[Aim of the exercise]:
Scan the following material for the string "insights" and copy each line in which it appears.

[Records shown]:
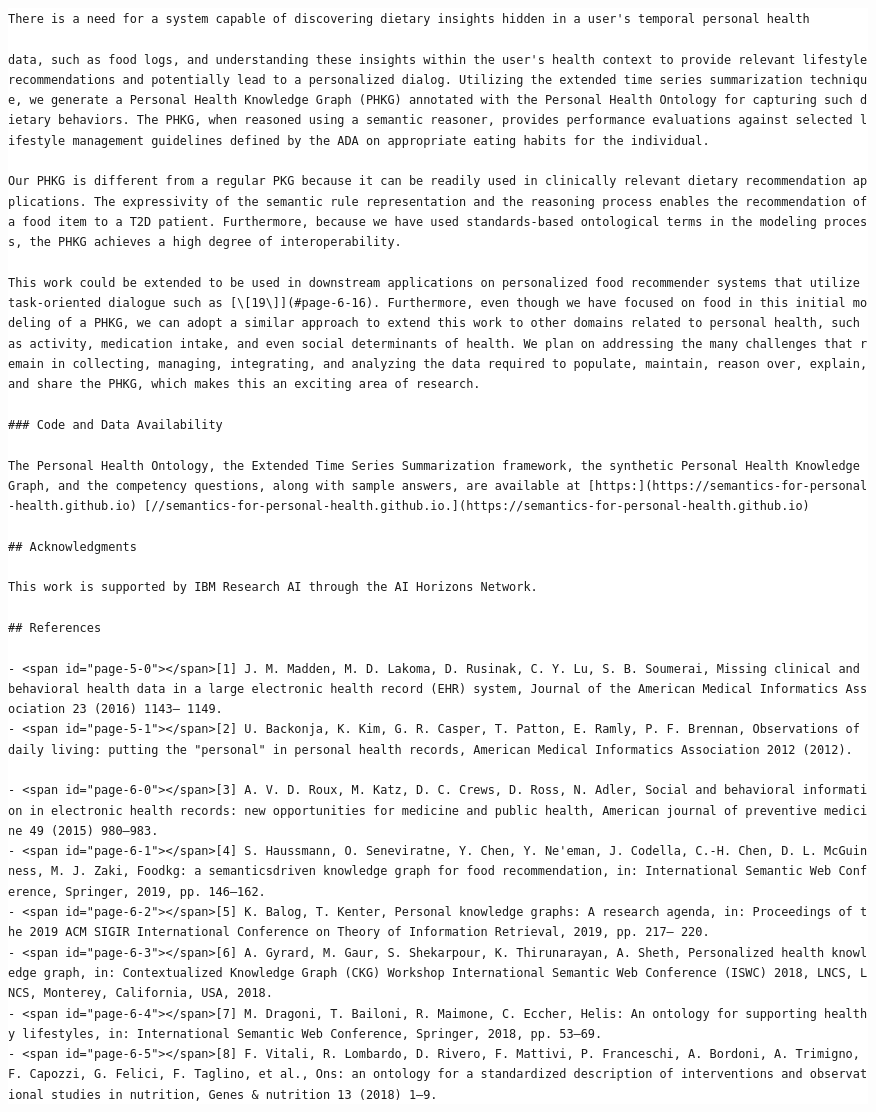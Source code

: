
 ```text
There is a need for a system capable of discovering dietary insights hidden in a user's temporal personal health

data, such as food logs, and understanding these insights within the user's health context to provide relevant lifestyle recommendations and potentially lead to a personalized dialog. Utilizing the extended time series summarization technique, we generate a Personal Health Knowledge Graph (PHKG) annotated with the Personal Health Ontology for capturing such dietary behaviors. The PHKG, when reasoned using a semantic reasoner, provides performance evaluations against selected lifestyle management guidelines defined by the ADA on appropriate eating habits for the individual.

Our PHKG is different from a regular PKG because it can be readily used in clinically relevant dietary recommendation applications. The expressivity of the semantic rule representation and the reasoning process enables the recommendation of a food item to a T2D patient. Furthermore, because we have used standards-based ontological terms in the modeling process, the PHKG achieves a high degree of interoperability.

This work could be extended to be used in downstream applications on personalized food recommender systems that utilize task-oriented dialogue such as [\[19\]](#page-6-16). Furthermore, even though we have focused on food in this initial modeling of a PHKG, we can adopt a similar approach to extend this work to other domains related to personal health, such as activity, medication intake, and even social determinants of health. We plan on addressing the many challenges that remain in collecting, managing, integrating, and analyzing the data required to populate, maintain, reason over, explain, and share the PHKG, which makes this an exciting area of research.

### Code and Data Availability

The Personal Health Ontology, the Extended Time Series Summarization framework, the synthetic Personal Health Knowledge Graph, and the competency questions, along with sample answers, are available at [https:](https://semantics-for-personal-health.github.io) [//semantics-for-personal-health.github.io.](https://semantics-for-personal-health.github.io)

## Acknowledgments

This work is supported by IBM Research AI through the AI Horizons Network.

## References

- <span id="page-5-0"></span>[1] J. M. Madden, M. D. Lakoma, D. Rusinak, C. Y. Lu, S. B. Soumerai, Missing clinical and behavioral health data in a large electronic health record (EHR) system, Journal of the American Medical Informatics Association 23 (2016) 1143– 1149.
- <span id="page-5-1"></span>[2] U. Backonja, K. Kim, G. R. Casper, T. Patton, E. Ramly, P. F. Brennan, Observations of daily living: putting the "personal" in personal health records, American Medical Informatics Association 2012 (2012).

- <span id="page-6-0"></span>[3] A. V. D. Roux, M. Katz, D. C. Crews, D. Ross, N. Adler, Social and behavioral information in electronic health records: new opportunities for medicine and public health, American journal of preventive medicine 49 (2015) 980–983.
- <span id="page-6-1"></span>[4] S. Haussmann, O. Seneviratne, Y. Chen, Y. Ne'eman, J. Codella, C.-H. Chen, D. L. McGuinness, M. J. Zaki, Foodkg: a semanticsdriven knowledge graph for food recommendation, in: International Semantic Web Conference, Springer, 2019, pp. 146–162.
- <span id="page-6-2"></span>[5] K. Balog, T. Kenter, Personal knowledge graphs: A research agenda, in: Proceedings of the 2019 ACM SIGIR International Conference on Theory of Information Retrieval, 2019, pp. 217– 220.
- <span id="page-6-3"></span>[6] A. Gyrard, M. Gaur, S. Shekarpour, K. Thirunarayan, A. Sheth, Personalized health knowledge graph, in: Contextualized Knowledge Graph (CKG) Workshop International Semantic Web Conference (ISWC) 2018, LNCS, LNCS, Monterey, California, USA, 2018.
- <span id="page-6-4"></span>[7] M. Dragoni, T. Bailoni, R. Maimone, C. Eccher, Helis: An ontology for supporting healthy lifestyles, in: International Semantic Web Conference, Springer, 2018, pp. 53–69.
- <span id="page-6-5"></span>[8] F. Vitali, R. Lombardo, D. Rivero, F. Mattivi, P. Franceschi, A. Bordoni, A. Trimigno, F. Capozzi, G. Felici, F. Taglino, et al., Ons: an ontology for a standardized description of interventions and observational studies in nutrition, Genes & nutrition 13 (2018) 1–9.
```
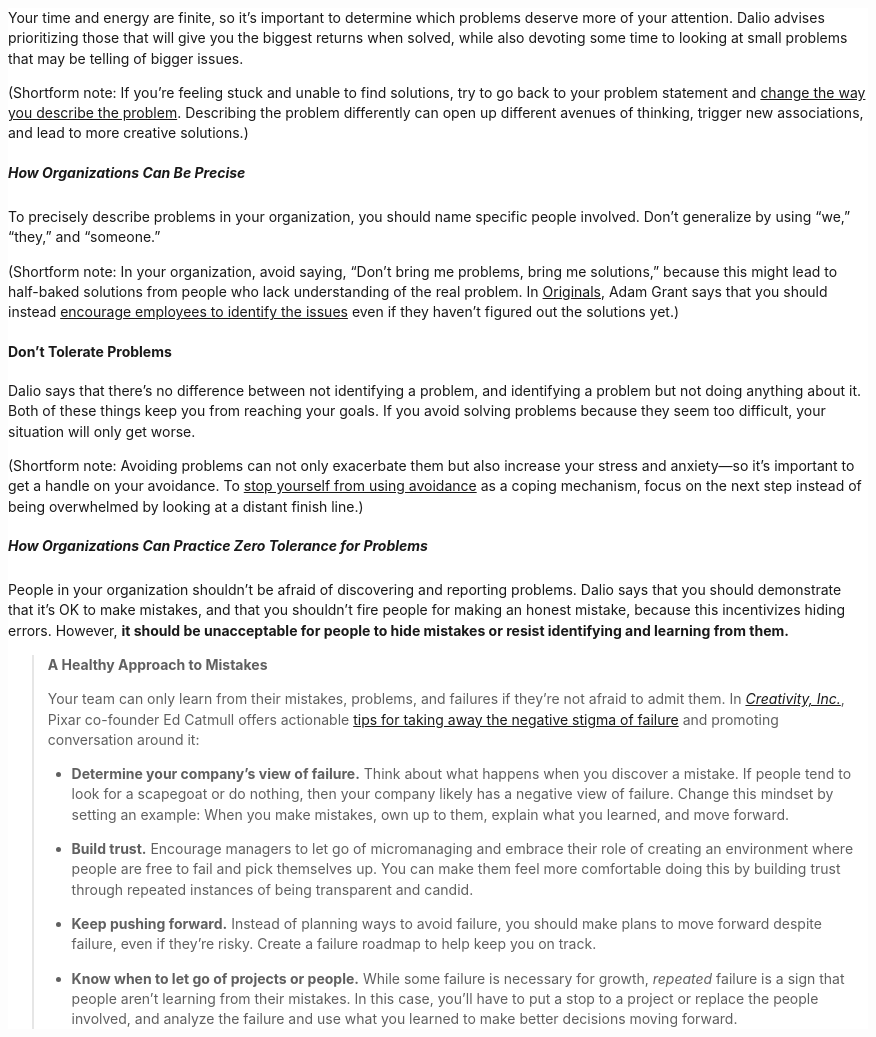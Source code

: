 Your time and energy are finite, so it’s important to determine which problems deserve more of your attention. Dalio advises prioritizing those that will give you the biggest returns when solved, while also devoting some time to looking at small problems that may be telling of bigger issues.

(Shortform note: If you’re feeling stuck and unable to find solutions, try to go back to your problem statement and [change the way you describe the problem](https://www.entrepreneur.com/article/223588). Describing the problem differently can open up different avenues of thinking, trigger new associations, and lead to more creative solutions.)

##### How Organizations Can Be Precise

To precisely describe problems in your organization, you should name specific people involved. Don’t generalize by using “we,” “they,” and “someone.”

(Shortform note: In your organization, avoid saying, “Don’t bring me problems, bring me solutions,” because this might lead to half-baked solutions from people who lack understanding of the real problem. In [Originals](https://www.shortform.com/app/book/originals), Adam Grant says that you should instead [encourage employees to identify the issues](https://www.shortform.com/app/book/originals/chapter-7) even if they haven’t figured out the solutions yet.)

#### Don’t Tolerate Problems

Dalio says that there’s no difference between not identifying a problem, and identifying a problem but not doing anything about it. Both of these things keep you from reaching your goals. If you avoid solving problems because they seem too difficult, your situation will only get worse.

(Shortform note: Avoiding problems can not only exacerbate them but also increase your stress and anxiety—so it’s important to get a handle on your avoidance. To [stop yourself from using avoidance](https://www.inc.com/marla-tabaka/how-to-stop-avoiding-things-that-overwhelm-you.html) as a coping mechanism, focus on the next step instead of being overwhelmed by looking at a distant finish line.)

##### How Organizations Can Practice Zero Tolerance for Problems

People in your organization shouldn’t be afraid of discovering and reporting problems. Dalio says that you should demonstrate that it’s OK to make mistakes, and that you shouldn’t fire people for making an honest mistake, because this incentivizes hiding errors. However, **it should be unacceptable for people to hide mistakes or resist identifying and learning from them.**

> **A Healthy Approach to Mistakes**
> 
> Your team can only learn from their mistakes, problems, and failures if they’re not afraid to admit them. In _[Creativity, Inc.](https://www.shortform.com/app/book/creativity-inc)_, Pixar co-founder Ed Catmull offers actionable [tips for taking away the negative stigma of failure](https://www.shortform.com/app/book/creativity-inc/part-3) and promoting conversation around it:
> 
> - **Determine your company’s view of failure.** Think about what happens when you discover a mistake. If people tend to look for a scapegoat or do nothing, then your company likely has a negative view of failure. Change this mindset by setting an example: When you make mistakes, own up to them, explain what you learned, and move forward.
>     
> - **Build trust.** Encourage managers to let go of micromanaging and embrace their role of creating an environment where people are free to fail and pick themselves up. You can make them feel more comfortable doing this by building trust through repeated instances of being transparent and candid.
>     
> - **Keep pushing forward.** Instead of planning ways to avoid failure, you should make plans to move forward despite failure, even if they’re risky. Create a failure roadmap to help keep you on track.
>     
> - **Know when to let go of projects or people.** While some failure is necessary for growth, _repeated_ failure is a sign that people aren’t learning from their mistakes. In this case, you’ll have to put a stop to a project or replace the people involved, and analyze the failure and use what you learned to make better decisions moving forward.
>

[Written solution]:
There is a need for a system capable of discovering dietary insights hidden in a user's temporal personal health
data, such as food logs, and understanding these insights within the user's health context to provide relevant lifestyle recommendations and potentially lead to a personalized dialog. Utilizing the extended time series summarization technique, we generate a Personal Health Knowledge Graph (PHKG) annotated with the Personal Health Ontology for capturing such dietary behaviors. The PHKG, when reasoned using a semantic reasoner, provides performance evaluations against selected lifestyle management guidelines defined by the ADA on appropriate eating habits for the individual.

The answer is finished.